Cal: Yes. Well, the other factor that play there is that solitary like boredom which are kind of interchanged. Basically, we are not processing input. 

David: Yes.

Brandon: Right. 

Cal: When you are not processing input, you are just observing and with your own thoughts. In addition to boredom driving you to do really big things, what you are pointing out is something I talked about in depth in the book which is your mind has two modes. There is the mode where it is processing input and then there is the mode where it is actually trying to do something with it and they are different. If you are always consuming information but you are never actually given yourselves to hours of just there alone with your thoughts, you really are going to be impoverished in terms of how much value you can extract from it. Which is why many great thinkers historically, for example, are big walkers. They would just go out there and they would walk and this is a time for their brain to just bounce around thoughts, figure things out, make use of all this information.

Yes, what you are talking about is absolutely common and backed up by the research. Time alone with our own thoughts is crucial. Boredom should be something we do not try to get rid of cheaply but something we should let drive us to real action. Both of those things are crucial. 

David: I have never ever, ever heard anyone make that argument, but you just sound smart saying that. I mean that is like the most incredible thing I have heard is that boredom has a use, right? Like CS Lewis is one of my favorite authors, he is a very very brilliant thinker and he used to take walks all the time. Cal, you have me thinking of all the people that are constantly attending seminars and conferences and listening to podcasts and going to meetups and they are always around real estate investors listening to what they are saying, but they never actually make any progress and I will bet you it is because they do not ever just sit down and let what they have been learning sink into their brain and actually say of the 400 things I just heard, what are the two that I might actually do something with and put a plan together to go do that? 

Cal: Yes. Well, like I love podcasts but I think the right rule for podcasts is the one to one rule. One hour of nothing in my ear for every hour of listening, right? I listened to this 90 minute interview. Like I should plan at some point to have another 90 minutes where there is nothing in my ear. You expose yourself to information. We are giving yourself about a one to one ratio of sort of thinking time to consumption time. That really works well. 

Brandon: That is cool. You know, one thing I tried recently. My wife got me a gift certificate from Massage Envy, like a massage place. I have like a membership. Every month, I get like an hour long massage. That hour long, like I do not, I actually do not, I mean massages are fine but I do not look forward to massage. I look forward to the one hour or have nothing in my ear and it is a silent and I am thinking. Like I am literally… Like I just told Ryan who is on my like real estate team and my BiggerPockets. Anyway, he lives down here in Hawaii with me. Like for a company perk, like I am getting a… I want to have a massage person come like once a week for everybody in the company and just like an hour where you are just like… During the work day, you get a massage. Because it is just time where you are forced to sit there in your thoughts and think and it feels good. 
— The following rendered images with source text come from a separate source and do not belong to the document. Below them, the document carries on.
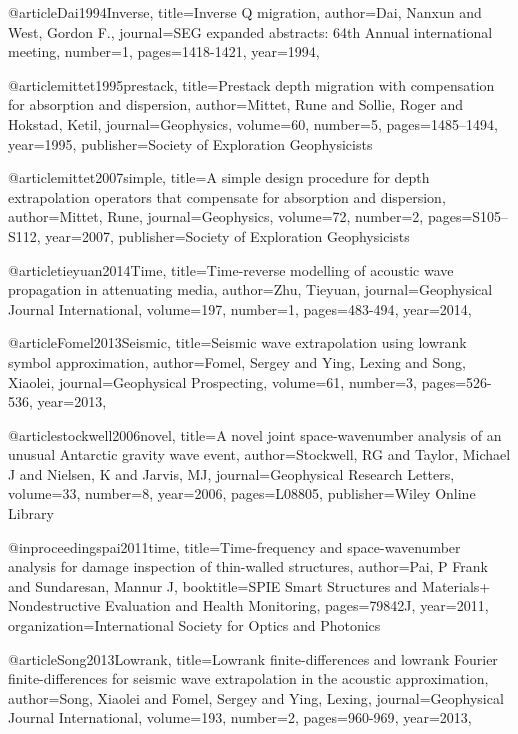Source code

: {@article{Dai1994Inverse,
  title={Inverse {Q} migration},
  author={Dai, Nanxun and West, Gordon F.},
  journal={SEG expanded abstracts: 64th Annual international meeting},
  number={1},
  pages={1418-1421},
  year={1994},
}

@article{mittet1995prestack,
  title={Prestack depth migration with compensation for absorption and dispersion},
  author={Mittet, Rune and Sollie, Roger and Hokstad, Ketil},
  journal={Geophysics},
  volume={60},
  number={5},
  pages={1485--1494},
  year={1995},
  publisher={Society of Exploration Geophysicists}
}

@article{mittet2007simple,
  title={A simple design procedure for depth extrapolation operators that compensate for absorption and dispersion},
  author={Mittet, Rune},
  journal={Geophysics},
  volume={72},
  number={2},
  pages={S105--S112},
  year={2007},
  publisher={Society of Exploration Geophysicists}
}

@article{tieyuan2014Time,
  title={Time-reverse modelling of acoustic wave propagation in attenuating media},
  author={Zhu, Tieyuan},
  journal={Geophysical Journal International},
  volume={197},
  number={1},
  pages={483-494},
  year={2014},
}

@article{Fomel2013Seismic,
  title={Seismic wave extrapolation using lowrank symbol approximation},
  author={Fomel, Sergey and Ying, Lexing and Song, Xiaolei},
  journal={Geophysical Prospecting},
  volume={61},
  number={3},
  pages={526-536},
  year={2013},
}

@article{stockwell2006novel,
  title={A novel joint space-wavenumber analysis of an unusual Antarctic gravity wave event},
  author={Stockwell, RG and Taylor, Michael J and Nielsen, K and Jarvis, MJ},
  journal={Geophysical Research Letters},
  volume={33},
  number={8},
  year={2006},
  pages={L08805},
  publisher={Wiley Online Library}
}

@inproceedings{pai2011time,
  title={Time-frequency and space-wavenumber analysis for damage inspection of thin-walled structures},
  author={Pai, P Frank and Sundaresan, Mannur J},
  booktitle={SPIE Smart Structures and Materials+ Nondestructive Evaluation and Health Monitoring},
  pages={79842J},
  year={2011},
  organization={International Society for Optics and Photonics}
}


@article{Song2013Lowrank,
  title={Lowrank finite-differences and lowrank Fourier finite-differences for seismic wave extrapolation in the acoustic approximation},
  author={Song, Xiaolei and Fomel, Sergey and Ying, Lexing},
  journal={Geophysical Journal International},
  volume={193},
  number={2},
  pages={960-969},
  year={2013},
}

}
Cal: Yes. Well, I grew up near Princeton, New Jersey where the Institute for Advanced Studies. This is where like Einstein came when he left Europe, right? It is big thinkers.
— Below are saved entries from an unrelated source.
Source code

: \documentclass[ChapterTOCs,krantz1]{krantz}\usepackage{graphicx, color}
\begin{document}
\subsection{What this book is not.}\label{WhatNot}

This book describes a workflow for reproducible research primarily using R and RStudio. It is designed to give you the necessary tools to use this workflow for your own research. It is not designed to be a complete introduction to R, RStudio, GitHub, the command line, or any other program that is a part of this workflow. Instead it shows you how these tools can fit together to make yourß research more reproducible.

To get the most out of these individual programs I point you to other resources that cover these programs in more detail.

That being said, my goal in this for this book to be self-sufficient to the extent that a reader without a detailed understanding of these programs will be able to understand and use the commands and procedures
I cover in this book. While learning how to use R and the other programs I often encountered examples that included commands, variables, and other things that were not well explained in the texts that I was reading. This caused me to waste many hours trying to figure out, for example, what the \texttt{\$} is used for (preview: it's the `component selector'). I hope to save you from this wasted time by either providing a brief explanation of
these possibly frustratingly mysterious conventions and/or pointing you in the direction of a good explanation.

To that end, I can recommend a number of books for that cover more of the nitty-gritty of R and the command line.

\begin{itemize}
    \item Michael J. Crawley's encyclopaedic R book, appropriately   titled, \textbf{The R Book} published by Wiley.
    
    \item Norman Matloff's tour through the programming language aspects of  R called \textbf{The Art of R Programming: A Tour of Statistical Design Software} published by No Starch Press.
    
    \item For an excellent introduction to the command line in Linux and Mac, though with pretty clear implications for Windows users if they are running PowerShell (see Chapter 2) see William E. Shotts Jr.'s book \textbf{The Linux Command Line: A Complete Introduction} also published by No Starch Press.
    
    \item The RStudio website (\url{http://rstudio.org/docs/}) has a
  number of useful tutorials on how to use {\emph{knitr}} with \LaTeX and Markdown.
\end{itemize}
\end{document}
If you are there, you have no responsibilities but thinking. The reason I knew it is a kid is because it is built among a massive network of trails in the woods. As a kid, I used to go play in these woods, but there is no coincidence that this place is hidden in the middle of the woods because the whole idea is go out there and walk. Walk in the woods, be outside, have nothing pulling at you, just think. That is where the big thoughts are going to come from. 

Brandon: Yes. There is a lot of studies too that show like when you are doing some kind of physical exercise after working now. Like it retains in your head better and all this like up read a ton of stuff on that. 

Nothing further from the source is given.